## The problem:
Omitting all images, give the entries that follow again exactly as they read.

○ ○ ○ ○ ○ ○ ○

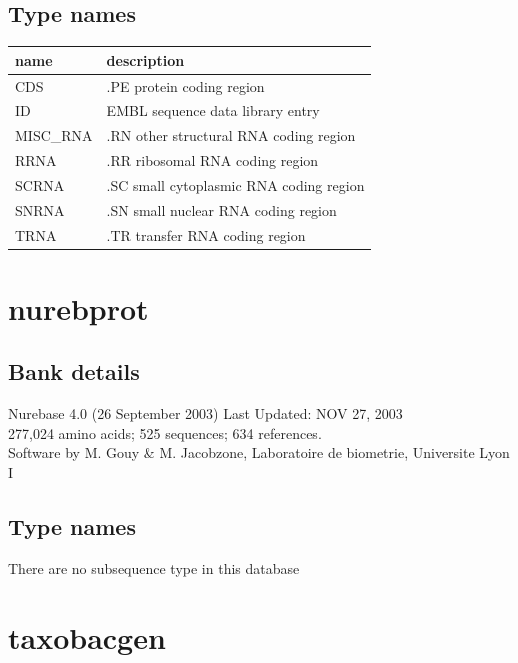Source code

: \documentclass{article}
\begin{document}
\begin{Schunk}
\subsection{Type names}
\noindent\begin{tabular}{ll}
\hline \hline
name & description\\
\hline
CDS & .PE protein coding region \\
ID & EMBL sequence data library entry \\
MISC\_RNA & .RN other structural RNA coding region \\
RRNA & .RR ribosomal RNA coding region \\
SCRNA & .SC small cytoplasmic RNA coding region \\
SNRNA & .SN small nuclear RNA coding region \\
TRNA & .TR transfer RNA coding region \\
\hline \hline
\end{tabular}

\section{ nurebprot }
\subsection{Bank details}
Nurebase 4.0 (26 September 2003) Last Updated: NOV 27, 2003\\
277,024 amino acids; 525 sequences; 634 references.\\
Software by M. Gouy \& M. Jacobzone, Laboratoire de biometrie, Universite Lyon I

\subsection{Type names}
There are no subsequence type in this database
\section{ taxobacgen }

\end{Schunk}
\end{document}
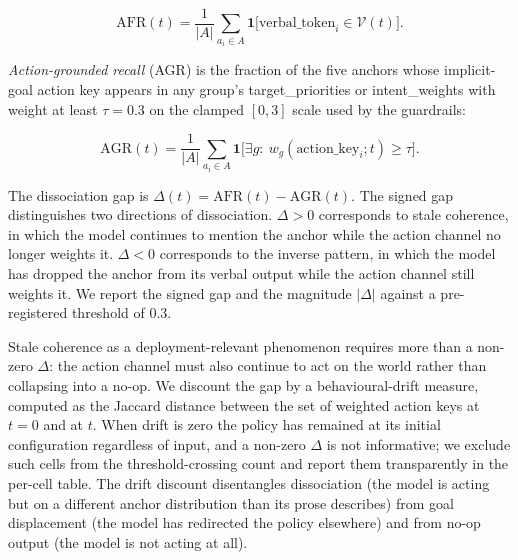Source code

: \begin{equation*}
  \mathrm{AFR}(t) = \frac{1}{|A|} \sum_{a_i \in A} \mathbf{1}\bigl[
    \text{verbal\_token}_i \in \mathcal{V}(t) \bigr].
\end{equation*}

\emph{Action-grounded recall} (AGR) is the fraction of the five
anchors whose implicit-goal action key appears in any group's
\textsf{target\_priorities} or \textsf{intent\_weights} with weight
at least $\tau = 0.3$ on the clamped $[0, 3]$ scale used by the
guardrails:

\begin{equation*}
  \mathrm{AGR}(t) = \frac{1}{|A|} \sum_{a_i \in A} \mathbf{1}\bigl[
    \exists g:\ w_g(\text{action\_key}_i; t) \geq \tau \bigr].
\end{equation*}

The dissociation gap is $\Delta(t) = \mathrm{AFR}(t) -
\mathrm{AGR}(t)$. The signed gap distinguishes two directions of
dissociation. $\Delta > 0$ corresponds to stale coherence, in which
the model continues to mention the anchor while the action channel
no longer weights it. $\Delta < 0$ corresponds to the inverse
pattern, in which the model has dropped the anchor from its verbal
output while the action channel still weights it. We report the
signed gap and the magnitude $|\Delta|$ against a pre-registered
threshold of $0.3$.

Stale coherence as a deployment-relevant phenomenon requires more
than a non-zero $\Delta$: the action channel must also continue to
act on the world rather than collapsing into a no-op. We discount
the gap by a behavioural-drift measure, computed as the Jaccard
distance between the set of weighted action keys at $t = 0$ and at
$t$. When drift is zero the policy has remained at its initial
configuration regardless of input, and a non-zero $\Delta$ is not
informative; we exclude such cells from the threshold-crossing
count and report them transparently in the per-cell table. The
drift discount disentangles dissociation (the model is acting but
on a different anchor distribution than its prose describes) from
goal displacement (the model has redirected the policy elsewhere)
and from no-op output (the model is not acting at all).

○ ○ ○ ○ ○ ○ ○

## Solution for this task:
Source code

: \documentclass{article}
\begin{document}
\begin{Schunk}
\subsection{Type names}
\noindent\begin{tabular}{ll}
\hline \hline
name & description\\
\hline
CDS & .PE protein coding region \\
ID & EMBL sequence data library entry \\
MISC\_RNA & .RN other structural RNA coding region \\
RRNA & .RR ribosomal RNA coding region \\
SCRNA & .SC small cytoplasmic RNA coding region \\
SNRNA & .SN small nuclear RNA coding region \\
TRNA & .TR transfer RNA coding region \\
\hline \hline
\end{tabular}

\section{ nurebprot }
\subsection{Bank details}
Nurebase 4.0 (26 September 2003) Last Updated: NOV 27, 2003\\
277,024 amino acids; 525 sequences; 634 references.\\
Software by M. Gouy \& M. Jacobzone, Laboratoire de biometrie, Universite Lyon I

\subsection{Type names}
There are no subsequence type in this database
\section{ taxobacgen }

\end{Schunk}
\end{document}
Source code

: \begin{equation*}
  \mathrm{AFR}(t) = \frac{1}{|A|} \sum_{a_i \in A} \mathbf{1}\bigl[
    \text{verbal\_token}_i \in \mathcal{V}(t) \bigr].
\end{equation*}

\emph{Action-grounded recall} (AGR) is the fraction of the five
anchors whose implicit-goal action key appears in any group's
\textsf{target\_priorities} or \textsf{intent\_weights} with weight
at least $\tau = 0.3$ on the clamped $[0, 3]$ scale used by the
guardrails:

\begin{equation*}
  \mathrm{AGR}(t) = \frac{1}{|A|} \sum_{a_i \in A} \mathbf{1}\bigl[
    \exists g:\ w_g(\text{action\_key}_i; t) \geq \tau \bigr].
\end{equation*}

The dissociation gap is $\Delta(t) = \mathrm{AFR}(t) -
\mathrm{AGR}(t)$. The signed gap distinguishes two directions of
dissociation. $\Delta > 0$ corresponds to stale coherence, in which
the model continues to mention the anchor while the action channel
no longer weights it. $\Delta < 0$ corresponds to the inverse
pattern, in which the model has dropped the anchor from its verbal
output while the action channel still weights it. We report the
signed gap and the magnitude $|\Delta|$ against a pre-registered
threshold of $0.3$.

Stale coherence as a deployment-relevant phenomenon requires more
than a non-zero $\Delta$: the action channel must also continue to
act on the world rather than collapsing into a no-op. We discount
the gap by a behavioural-drift measure, computed as the Jaccard
distance between the set of weighted action keys at $t = 0$ and at
$t$. When drift is zero the policy has remained at its initial
configuration regardless of input, and a non-zero $\Delta$ is not
informative; we exclude such cells from the threshold-crossing
count and report them transparently in the per-cell table. The
drift discount disentangles dissociation (the model is acting but
on a different anchor distribution than its prose describes) from
goal displacement (the model has redirected the policy elsewhere)
and from no-op output (the model is not acting at all).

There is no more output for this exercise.